Search the data for the string "Unterstützte" and copy each line in which it appears.

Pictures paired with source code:
---*---
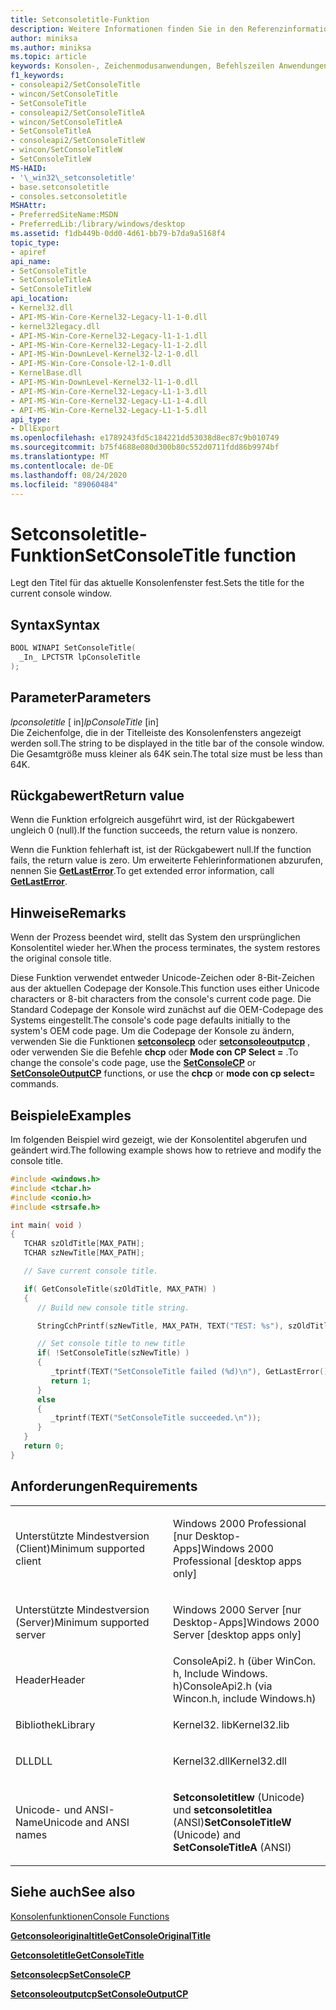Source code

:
 ```yaml
---
title: Setconsoletitle-Funktion
description: Weitere Informationen finden Sie in den Referenzinformationen zur setconsoletitle-Funktion, mit der der Titel für das aktuelle Konsolenfenster festgelegt wird.
author: miniksa
ms.author: miniksa
ms.topic: article
keywords: Konsolen-, Zeichenmodusanwendungen, Befehlszeilen Anwendungen, Terminalanwendungen, Konsolen-API
f1_keywords:
- consoleapi2/SetConsoleTitle
- wincon/SetConsoleTitle
- SetConsoleTitle
- consoleapi2/SetConsoleTitleA
- wincon/SetConsoleTitleA
- SetConsoleTitleA
- consoleapi2/SetConsoleTitleW
- wincon/SetConsoleTitleW
- SetConsoleTitleW
MS-HAID:
- '\_win32\_setconsoletitle'
- base.setconsoletitle
- consoles.setconsoletitle
MSHAttr:
- PreferredSiteName:MSDN
- PreferredLib:/library/windows/desktop
ms.assetid: f1db449b-0dd0-4d61-bb79-b7da9a5168f4
topic_type:
- apiref
api_name:
- SetConsoleTitle
- SetConsoleTitleA
- SetConsoleTitleW
api_location:
- Kernel32.dll
- API-MS-Win-Core-Kernel32-Legacy-l1-1-0.dll
- kernel32legacy.dll
- API-MS-Win-Core-Kernel32-Legacy-l1-1-1.dll
- API-MS-Win-Core-Kernel32-Legacy-l1-1-2.dll
- API-MS-Win-DownLevel-Kernel32-l2-1-0.dll
- API-MS-Win-Core-Console-l2-1-0.dll
- KernelBase.dll
- API-MS-Win-DownLevel-Kernel32-l1-1-0.dll
- API-MS-Win-Core-Kernel32-Legacy-L1-1-3.dll
- API-MS-Win-Core-Kernel32-Legacy-L1-1-4.dll
- API-MS-Win-Core-Kernel32-Legacy-L1-1-5.dll
api_type:
- DllExport
ms.openlocfilehash: e1789243fd5c184221dd53038d8ec87c9b010749
ms.sourcegitcommit: b75f4688e080d300b80c552d0711fdd86b9974bf
ms.translationtype: MT
ms.contentlocale: de-DE
ms.lasthandoff: 08/24/2020
ms.locfileid: "89060484"
---
```

# <a name="setconsoletitle-function"></a><span data-ttu-id="f9b18-104">Setconsoletitle-Funktion</span><span class="sxs-lookup"><span data-stu-id="f9b18-104">SetConsoleTitle function</span></span>


<span data-ttu-id="f9b18-105">Legt den Titel für das aktuelle Konsolenfenster fest.</span><span class="sxs-lookup"><span data-stu-id="f9b18-105">Sets the title for the current console window.</span></span>

<a name="syntax"></a><span data-ttu-id="f9b18-106">Syntax</span><span class="sxs-lookup"><span data-stu-id="f9b18-106">Syntax</span></span>
------

```C
BOOL WINAPI SetConsoleTitle(
  _In_ LPCTSTR lpConsoleTitle
);
```

<a name="parameters"></a><span data-ttu-id="f9b18-107">Parameter</span><span class="sxs-lookup"><span data-stu-id="f9b18-107">Parameters</span></span>
----------

<span data-ttu-id="f9b18-108">*lpconsoletitle* \[ in\]</span><span class="sxs-lookup"><span data-stu-id="f9b18-108">*lpConsoleTitle* \[in\]</span></span>  
<span data-ttu-id="f9b18-109">Die Zeichenfolge, die in der Titelleiste des Konsolenfensters angezeigt werden soll.</span><span class="sxs-lookup"><span data-stu-id="f9b18-109">The string to be displayed in the title bar of the console window.</span></span> <span data-ttu-id="f9b18-110">Die Gesamtgröße muss kleiner als 64K sein.</span><span class="sxs-lookup"><span data-stu-id="f9b18-110">The total size must be less than 64K.</span></span>

<a name="return-value"></a><span data-ttu-id="f9b18-111">Rückgabewert</span><span class="sxs-lookup"><span data-stu-id="f9b18-111">Return value</span></span>
------------

<span data-ttu-id="f9b18-112">Wenn die Funktion erfolgreich ausgeführt wird, ist der Rückgabewert ungleich 0 (null).</span><span class="sxs-lookup"><span data-stu-id="f9b18-112">If the function succeeds, the return value is nonzero.</span></span>

<span data-ttu-id="f9b18-113">Wenn die Funktion fehlerhaft ist, ist der Rückgabewert null.</span><span class="sxs-lookup"><span data-stu-id="f9b18-113">If the function fails, the return value is zero.</span></span> <span data-ttu-id="f9b18-114">Um erweiterte Fehlerinformationen abzurufen, nennen Sie [**GetLastError**](https://msdn.microsoft.com/library/windows/desktop/ms679360).</span><span class="sxs-lookup"><span data-stu-id="f9b18-114">To get extended error information, call [**GetLastError**](https://msdn.microsoft.com/library/windows/desktop/ms679360).</span></span>

<a name="remarks"></a><span data-ttu-id="f9b18-115">Hinweise</span><span class="sxs-lookup"><span data-stu-id="f9b18-115">Remarks</span></span>
-------

<span data-ttu-id="f9b18-116">Wenn der Prozess beendet wird, stellt das System den ursprünglichen Konsolentitel wieder her.</span><span class="sxs-lookup"><span data-stu-id="f9b18-116">When the process terminates, the system restores the original console title.</span></span>

<span data-ttu-id="f9b18-117">Diese Funktion verwendet entweder Unicode-Zeichen oder 8-Bit-Zeichen aus der aktuellen Codepage der Konsole.</span><span class="sxs-lookup"><span data-stu-id="f9b18-117">This function uses either Unicode characters or 8-bit characters from the console's current code page.</span></span> <span data-ttu-id="f9b18-118">Die Standard Codepage der Konsole wird zunächst auf die OEM-Codepage des Systems eingestellt.</span><span class="sxs-lookup"><span data-stu-id="f9b18-118">The console's code page defaults initially to the system's OEM code page.</span></span> <span data-ttu-id="f9b18-119">Um die Codepage der Konsole zu ändern, verwenden Sie die Funktionen [**setconsolecp**](setconsolecp.md) oder [**setconsoleoutputcp**](setconsoleoutputcp.md) , oder verwenden Sie die Befehle **chcp** oder **Mode con CP Select =** .</span><span class="sxs-lookup"><span data-stu-id="f9b18-119">To change the console's code page, use the [**SetConsoleCP**](setconsolecp.md) or [**SetConsoleOutputCP**](setconsoleoutputcp.md) functions, or use the **chcp** or **mode con cp select=** commands.</span></span>

<a name="examples"></a><span data-ttu-id="f9b18-120">Beispiele</span><span class="sxs-lookup"><span data-stu-id="f9b18-120">Examples</span></span>
--------

<span data-ttu-id="f9b18-121">Im folgenden Beispiel wird gezeigt, wie der Konsolentitel abgerufen und geändert wird.</span><span class="sxs-lookup"><span data-stu-id="f9b18-121">The following example shows how to retrieve and modify the console title.</span></span>

```C
#include <windows.h>
#include <tchar.h>
#include <conio.h>
#include <strsafe.h>

int main( void )
{
   TCHAR szOldTitle[MAX_PATH];
   TCHAR szNewTitle[MAX_PATH];

   // Save current console title.

   if( GetConsoleTitle(szOldTitle, MAX_PATH) )
   {
      // Build new console title string.

      StringCchPrintf(szNewTitle, MAX_PATH, TEXT("TEST: %s"), szOldTitle);

      // Set console title to new title
      if( !SetConsoleTitle(szNewTitle) )
      {
         _tprintf(TEXT("SetConsoleTitle failed (%d)\n"), GetLastError());
         return 1;
      }
      else
      {
         _tprintf(TEXT("SetConsoleTitle succeeded.\n"));
      }
   }
   return 0;
}
```

<a name="requirements"></a><span data-ttu-id="f9b18-122">Anforderungen</span><span class="sxs-lookup"><span data-stu-id="f9b18-122">Requirements</span></span>
------------

<table>
<colgroup>
<col width="50%" />
<col width="50%" />
</colgroup>
<tbody>
<tr class="odd">
<td><p><span data-ttu-id="f9b18-123">Unterstützte Mindestversion (Client)</span><span class="sxs-lookup"><span data-stu-id="f9b18-123">Minimum supported client</span></span></p></td>
<td><p><span data-ttu-id="f9b18-124">Windows 2000 Professional [nur Desktop-Apps]</span><span class="sxs-lookup"><span data-stu-id="f9b18-124">Windows 2000 Professional [desktop apps only]</span></span></p></td>
</tr>
<tr class="even">
<td><p><span data-ttu-id="f9b18-125">Unterstützte Mindestversion (Server)</span><span class="sxs-lookup"><span data-stu-id="f9b18-125">Minimum supported server</span></span></p></td>
<td><p><span data-ttu-id="f9b18-126">Windows 2000 Server [nur Desktop-Apps]</span><span class="sxs-lookup"><span data-stu-id="f9b18-126">Windows 2000 Server [desktop apps only]</span></span></p></td>
</tr>
<tr class="odd">
<td><p><span data-ttu-id="f9b18-127">Header</span><span class="sxs-lookup"><span data-stu-id="f9b18-127">Header</span></span></p></td>
<td><span data-ttu-id="f9b18-128">ConsoleApi2. h (über WinCon. h, Include Windows. h)</span><span class="sxs-lookup"><span data-stu-id="f9b18-128">ConsoleApi2.h (via Wincon.h, include Windows.h)</span></span></td>
</tr>
<tr class="even">
<td><p><span data-ttu-id="f9b18-129">Bibliothek</span><span class="sxs-lookup"><span data-stu-id="f9b18-129">Library</span></span></p></td>
<td><span data-ttu-id="f9b18-130">Kernel32. lib</span><span class="sxs-lookup"><span data-stu-id="f9b18-130">Kernel32.lib</span></span></td>
</tr>
<tr class="odd">
<td><p><span data-ttu-id="f9b18-131">DLL</span><span class="sxs-lookup"><span data-stu-id="f9b18-131">DLL</span></span></p></td>
<td><span data-ttu-id="f9b18-132">Kernel32.dll</span><span class="sxs-lookup"><span data-stu-id="f9b18-132">Kernel32.dll</span></span></td>
</tr>
<tr class="even">
<td><p><span data-ttu-id="f9b18-133">Unicode- und ANSI-Name</span><span class="sxs-lookup"><span data-stu-id="f9b18-133">Unicode and ANSI names</span></span></p></td>
<td><p><span data-ttu-id="f9b18-134"><strong>Setconsoletitlew</strong> (Unicode) und <strong>setconsoletitlea</strong> (ANSI)</span><span class="sxs-lookup"><span data-stu-id="f9b18-134"><strong>SetConsoleTitleW</strong> (Unicode) and <strong>SetConsoleTitleA</strong> (ANSI)</span></span></p></td>
</tr>
<tr class="odd">
</tr>
<tr class="even">
</tr>
<tr class="odd">
</tr>
<tr class="even">
</tr>
</tbody>
</table>

## <a name="span-idsee_alsospansee-also"></a><span data-ttu-id="f9b18-135"><span id="see_also"></span>Siehe auch</span><span class="sxs-lookup"><span data-stu-id="f9b18-135"><span id="see_also"></span>See also</span></span>


[<span data-ttu-id="f9b18-136">Konsolenfunktionen</span><span class="sxs-lookup"><span data-stu-id="f9b18-136">Console Functions</span></span>](console-functions.md)

[<span data-ttu-id="f9b18-137">**Getconsoleoriginaltitle**</span><span class="sxs-lookup"><span data-stu-id="f9b18-137">**GetConsoleOriginalTitle**</span></span>](getconsoleoriginaltitle.md)

[<span data-ttu-id="f9b18-138">**Getconsoletitle**</span><span class="sxs-lookup"><span data-stu-id="f9b18-138">**GetConsoleTitle**</span></span>](getconsoletitle.md)

[<span data-ttu-id="f9b18-139">**Setconsolecp**</span><span class="sxs-lookup"><span data-stu-id="f9b18-139">**SetConsoleCP**</span></span>](setconsolecp.md)

[<span data-ttu-id="f9b18-140">**Setconsoleoutputcp**</span><span class="sxs-lookup"><span data-stu-id="f9b18-140">**SetConsoleOutputCP**</span></span>](setconsoleoutputcp.md)

 

 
---*---
**Task output:**
<td><p><span data-ttu-id="f9b18-123">Unterstützte Mindestversion (Client)</span><span class="sxs-lookup"><span data-stu-id="f9b18-123">Minimum supported client</span></span></p></td>
<td><p><span data-ttu-id="f9b18-125">Unterstützte Mindestversion (Server)</span><span class="sxs-lookup"><span data-stu-id="f9b18-125">Minimum supported server</span></span></p></td>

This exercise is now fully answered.